1

The problem: I want an iterator over items under a guard (RwLockReadGuard in this case). The items are not references, they are cloned. It seems a lot like those questions:

But maybe there is an additional flavour in this question I can't get my head around.

So below there is a StructWithRwLock that implements an Iterator. And there is a struct ManyStructWithRwLock which (surprisingly) contains a vec of structs StructWithRwLock. It also implements an iterator. The iterator of ManyStructWithRwLock runs each iterator of its children and always produces the next least element. For that a min-heap (BinaryHeap) structure is used. The iterator is not allowed to use allocations inside so it has to use an externally allocated BinaryHeap.

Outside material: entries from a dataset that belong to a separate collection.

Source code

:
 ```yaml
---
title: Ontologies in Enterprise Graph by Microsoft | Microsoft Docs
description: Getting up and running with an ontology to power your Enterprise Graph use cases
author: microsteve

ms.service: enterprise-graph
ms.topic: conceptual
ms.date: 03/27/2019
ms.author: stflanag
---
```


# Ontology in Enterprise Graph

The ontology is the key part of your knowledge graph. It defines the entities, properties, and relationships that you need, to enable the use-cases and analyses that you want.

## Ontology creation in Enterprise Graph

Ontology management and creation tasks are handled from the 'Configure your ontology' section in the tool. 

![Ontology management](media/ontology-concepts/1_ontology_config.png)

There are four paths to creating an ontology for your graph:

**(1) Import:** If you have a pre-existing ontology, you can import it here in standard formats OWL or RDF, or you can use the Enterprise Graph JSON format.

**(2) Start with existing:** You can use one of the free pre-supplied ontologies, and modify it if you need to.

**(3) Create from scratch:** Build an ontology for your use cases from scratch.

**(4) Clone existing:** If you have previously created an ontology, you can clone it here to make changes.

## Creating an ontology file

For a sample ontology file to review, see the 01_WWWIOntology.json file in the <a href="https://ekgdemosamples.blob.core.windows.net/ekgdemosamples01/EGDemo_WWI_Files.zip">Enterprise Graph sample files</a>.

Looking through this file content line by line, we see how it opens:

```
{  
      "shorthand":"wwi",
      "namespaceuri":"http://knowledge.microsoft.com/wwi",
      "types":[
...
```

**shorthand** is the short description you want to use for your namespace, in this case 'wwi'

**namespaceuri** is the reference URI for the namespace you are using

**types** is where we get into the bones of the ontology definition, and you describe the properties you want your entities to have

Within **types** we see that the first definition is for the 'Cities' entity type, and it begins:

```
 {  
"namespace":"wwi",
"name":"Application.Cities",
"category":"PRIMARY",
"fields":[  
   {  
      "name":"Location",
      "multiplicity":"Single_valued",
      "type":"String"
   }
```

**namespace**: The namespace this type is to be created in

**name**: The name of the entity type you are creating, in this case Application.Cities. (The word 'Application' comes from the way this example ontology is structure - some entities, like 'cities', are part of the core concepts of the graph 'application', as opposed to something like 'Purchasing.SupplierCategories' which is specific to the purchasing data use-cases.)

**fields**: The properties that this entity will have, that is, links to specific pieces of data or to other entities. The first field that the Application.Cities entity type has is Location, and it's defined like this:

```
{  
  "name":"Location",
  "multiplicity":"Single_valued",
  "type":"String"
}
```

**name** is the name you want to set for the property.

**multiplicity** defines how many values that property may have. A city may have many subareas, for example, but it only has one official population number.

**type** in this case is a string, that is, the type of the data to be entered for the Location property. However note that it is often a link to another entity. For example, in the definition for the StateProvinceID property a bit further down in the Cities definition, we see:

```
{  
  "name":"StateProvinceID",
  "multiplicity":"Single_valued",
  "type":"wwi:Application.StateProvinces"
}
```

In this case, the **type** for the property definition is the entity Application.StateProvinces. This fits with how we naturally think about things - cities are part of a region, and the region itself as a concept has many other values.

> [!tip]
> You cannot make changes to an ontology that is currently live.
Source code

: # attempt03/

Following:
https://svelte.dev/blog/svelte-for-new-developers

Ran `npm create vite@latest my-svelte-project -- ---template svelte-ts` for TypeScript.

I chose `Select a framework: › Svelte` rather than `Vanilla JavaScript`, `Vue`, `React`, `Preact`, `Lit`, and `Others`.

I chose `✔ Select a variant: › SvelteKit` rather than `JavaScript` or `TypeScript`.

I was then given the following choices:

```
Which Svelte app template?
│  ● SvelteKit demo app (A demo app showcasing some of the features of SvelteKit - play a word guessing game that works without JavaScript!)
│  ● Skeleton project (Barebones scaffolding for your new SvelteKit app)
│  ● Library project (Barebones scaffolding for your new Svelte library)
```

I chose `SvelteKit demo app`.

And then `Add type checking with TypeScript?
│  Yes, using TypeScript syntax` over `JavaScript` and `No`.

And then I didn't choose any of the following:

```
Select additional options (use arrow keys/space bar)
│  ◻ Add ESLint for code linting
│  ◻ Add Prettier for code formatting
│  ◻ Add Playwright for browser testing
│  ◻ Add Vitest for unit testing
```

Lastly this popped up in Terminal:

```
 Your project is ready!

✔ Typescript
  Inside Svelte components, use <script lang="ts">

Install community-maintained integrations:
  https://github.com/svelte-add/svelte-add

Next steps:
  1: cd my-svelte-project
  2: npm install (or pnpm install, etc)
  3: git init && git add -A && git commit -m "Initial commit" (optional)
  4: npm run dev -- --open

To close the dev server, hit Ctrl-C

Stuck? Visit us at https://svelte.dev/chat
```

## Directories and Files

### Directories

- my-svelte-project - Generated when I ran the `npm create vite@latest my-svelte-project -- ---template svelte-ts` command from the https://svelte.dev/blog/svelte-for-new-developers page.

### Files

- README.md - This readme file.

There is a test in the end. In the test two copies of the iterators are created. Both are dropped in between. But compiler for some reason thinks that mutable reference to binary heap may be used when the binary heap itself is dropped. How come? So I get this error

error[E0597]: `test_struct` does not live long enough
   --> src/test_example.rs:132:24
    |
132 |         let mut iter = test_struct.iter(&mut buffer_heap);
    |                        ^^^^^^^^^^^^^^^^^^^^^^^^^^^^^^^^^^ borrowed value does not live long enough
...
142 |     }
    |     -
    |     |
    |     `test_struct` dropped here while still borrowed
    |     borrow might be used here, when `buffer_heap` is dropped and runs the destructor for type `BinaryHeap<StructWithRwLockIter<'_>>`
    |
    = note: values in a scope are dropped in the opposite order they are defined

Why is this happening? Do I need unsafe for this? How can it be corrected?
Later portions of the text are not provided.